Social Networking “Friends” Politics: How to Make Facebook Ads Work to Political Candidates’ Favor
Posted by: Micah Pratt, Director of Social Networking R&D
The 2012 presidential election will be like one never experienced before. Social networking sites are playing a role in these elections that wasn’t imaginable four years ago by hosting debates, facilitating the political conversation and connecting candidates with voters in the digital world. Here is an article from CMO.com, written by Kim Soth, senior vice president of business development & marketing at Jennings Social Media Marketing, on how to get Facebook ads to work in your favor.
There is much talk in social-media circles about how to build your audience organically and that, for the most part, it is the best way to build an audience. It is certainly a good way, but it shouldn’t be your only strategy. We suggest that if you are a new company or are launching a product, you can do a great job of building fans with Facebook ads, which offer a great alternative to your marketing strategy. What’s more, Facebook ads are not nearly as complex as Google AdWords—but don’t let the simplicity fool you. For our campaigns we’ve found that Facebook ads, on average, deliver a higher click-through rate than Google AdWords.
For example, we were brought in to help promote a senatorial race. After a month of struggling to gain fans on Facebook, we eventually doubled the candidate’s fans in a week by running ads: We picked up 1,500 fans for a total cost of around $1,000.
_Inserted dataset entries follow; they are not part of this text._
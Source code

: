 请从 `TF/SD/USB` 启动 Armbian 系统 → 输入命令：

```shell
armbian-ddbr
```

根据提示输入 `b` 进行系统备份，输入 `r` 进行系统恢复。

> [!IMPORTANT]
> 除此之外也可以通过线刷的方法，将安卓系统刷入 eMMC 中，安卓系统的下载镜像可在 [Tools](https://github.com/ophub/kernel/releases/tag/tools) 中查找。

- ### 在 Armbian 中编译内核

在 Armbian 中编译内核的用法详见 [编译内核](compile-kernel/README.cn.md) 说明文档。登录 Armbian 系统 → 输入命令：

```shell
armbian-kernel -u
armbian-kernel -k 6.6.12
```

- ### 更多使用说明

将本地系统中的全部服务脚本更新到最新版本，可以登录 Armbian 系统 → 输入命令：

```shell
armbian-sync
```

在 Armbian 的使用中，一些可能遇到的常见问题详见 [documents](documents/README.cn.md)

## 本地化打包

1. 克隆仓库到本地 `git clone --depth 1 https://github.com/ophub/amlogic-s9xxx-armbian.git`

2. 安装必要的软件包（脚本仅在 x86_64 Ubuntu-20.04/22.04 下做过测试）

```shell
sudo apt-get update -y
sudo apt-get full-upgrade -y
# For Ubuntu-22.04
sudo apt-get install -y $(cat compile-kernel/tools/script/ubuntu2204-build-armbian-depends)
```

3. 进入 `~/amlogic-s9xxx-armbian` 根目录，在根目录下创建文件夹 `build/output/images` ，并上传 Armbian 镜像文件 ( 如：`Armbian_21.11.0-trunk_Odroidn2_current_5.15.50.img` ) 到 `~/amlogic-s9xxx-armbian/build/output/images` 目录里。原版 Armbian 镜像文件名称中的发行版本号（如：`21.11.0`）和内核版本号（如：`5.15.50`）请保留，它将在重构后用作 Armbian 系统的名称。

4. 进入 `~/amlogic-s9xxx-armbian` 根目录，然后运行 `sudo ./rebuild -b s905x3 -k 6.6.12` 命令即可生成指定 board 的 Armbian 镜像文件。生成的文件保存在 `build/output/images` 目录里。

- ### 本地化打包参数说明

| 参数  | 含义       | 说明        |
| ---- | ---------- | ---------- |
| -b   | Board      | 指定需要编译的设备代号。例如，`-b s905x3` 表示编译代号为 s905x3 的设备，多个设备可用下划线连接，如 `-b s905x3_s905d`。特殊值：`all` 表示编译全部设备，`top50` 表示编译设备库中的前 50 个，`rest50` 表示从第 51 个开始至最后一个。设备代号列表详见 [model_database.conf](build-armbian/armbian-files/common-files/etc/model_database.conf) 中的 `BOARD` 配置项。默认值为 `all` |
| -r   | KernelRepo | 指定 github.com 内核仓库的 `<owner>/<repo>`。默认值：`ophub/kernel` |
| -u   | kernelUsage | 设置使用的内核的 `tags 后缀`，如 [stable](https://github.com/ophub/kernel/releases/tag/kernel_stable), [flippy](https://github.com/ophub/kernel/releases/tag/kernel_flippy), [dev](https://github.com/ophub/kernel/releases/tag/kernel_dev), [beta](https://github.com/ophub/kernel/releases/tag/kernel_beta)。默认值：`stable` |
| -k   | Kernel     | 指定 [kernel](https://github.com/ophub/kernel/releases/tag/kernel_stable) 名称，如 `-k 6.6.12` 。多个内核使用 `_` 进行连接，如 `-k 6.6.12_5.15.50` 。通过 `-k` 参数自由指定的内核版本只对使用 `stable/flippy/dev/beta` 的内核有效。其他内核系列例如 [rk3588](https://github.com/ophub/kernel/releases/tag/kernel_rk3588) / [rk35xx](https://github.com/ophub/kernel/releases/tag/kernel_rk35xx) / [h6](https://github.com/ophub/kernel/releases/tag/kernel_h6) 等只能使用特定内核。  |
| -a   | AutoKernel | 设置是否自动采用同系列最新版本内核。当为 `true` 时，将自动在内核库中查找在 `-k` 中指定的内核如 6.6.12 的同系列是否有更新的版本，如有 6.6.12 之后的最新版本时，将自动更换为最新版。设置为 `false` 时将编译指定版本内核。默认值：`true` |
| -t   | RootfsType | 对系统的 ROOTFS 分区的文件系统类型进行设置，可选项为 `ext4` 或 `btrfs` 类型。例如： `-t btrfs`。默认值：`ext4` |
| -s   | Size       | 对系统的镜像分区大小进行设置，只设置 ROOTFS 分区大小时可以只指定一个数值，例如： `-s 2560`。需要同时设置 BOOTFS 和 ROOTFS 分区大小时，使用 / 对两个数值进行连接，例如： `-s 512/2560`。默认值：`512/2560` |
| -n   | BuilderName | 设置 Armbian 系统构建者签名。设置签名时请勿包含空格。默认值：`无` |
So if you think this strategy might be for you, here are five tips that will help you make Facebook ads work for your campaigns.
1. It’s about testing. Always run multiple ads targeting the same “Likes and Interests,” and keep your Likes and Interests the same while testing different ad copy, headlines, or images. What needs to remain the same as your control for a general test is your Likes and Interests keywords. You can test many controls, but the simplest is Likes and Interests. Facebook targets audiences off of two variables: Users and Likes and Interests: If you change these in two different ads, then you don’t have an apples-to-apples test.
2. Likes and Interests matter. Likes and Interests are essentially keywords you are targeting for your campaign based on what shows up for a user. You don’t want to use random Likes and Interests keywords. To make Likes and Interests work for you, it’s important to target based on what is associated with that individual in some way—associations they belong to, things they like, where they work, what they are fans of, or what they’ve written on their walls.
It’s is important not to get carried away and add a hundred Likes and Interests keywords just because it’s cool to see the numbers of possible audience continue to rise. It would seem that big numbers of audience is a good idea, but it’s actually counterintuitive. You want to choose highly targeted Likes and Interests keywords that are tightly associated with your ad copy. Don’t choose a keyword just because of its audience reach. You want to make sure it matches everything you know about the ad copy. Just because someone rides a motorcycle doesn’t mean he is interested in a Harley. One person might buy sports bikes, another might buy BMW motorcycles, while another might be really into Harleys. So it does no good to blast all of them with a message about Harley gear.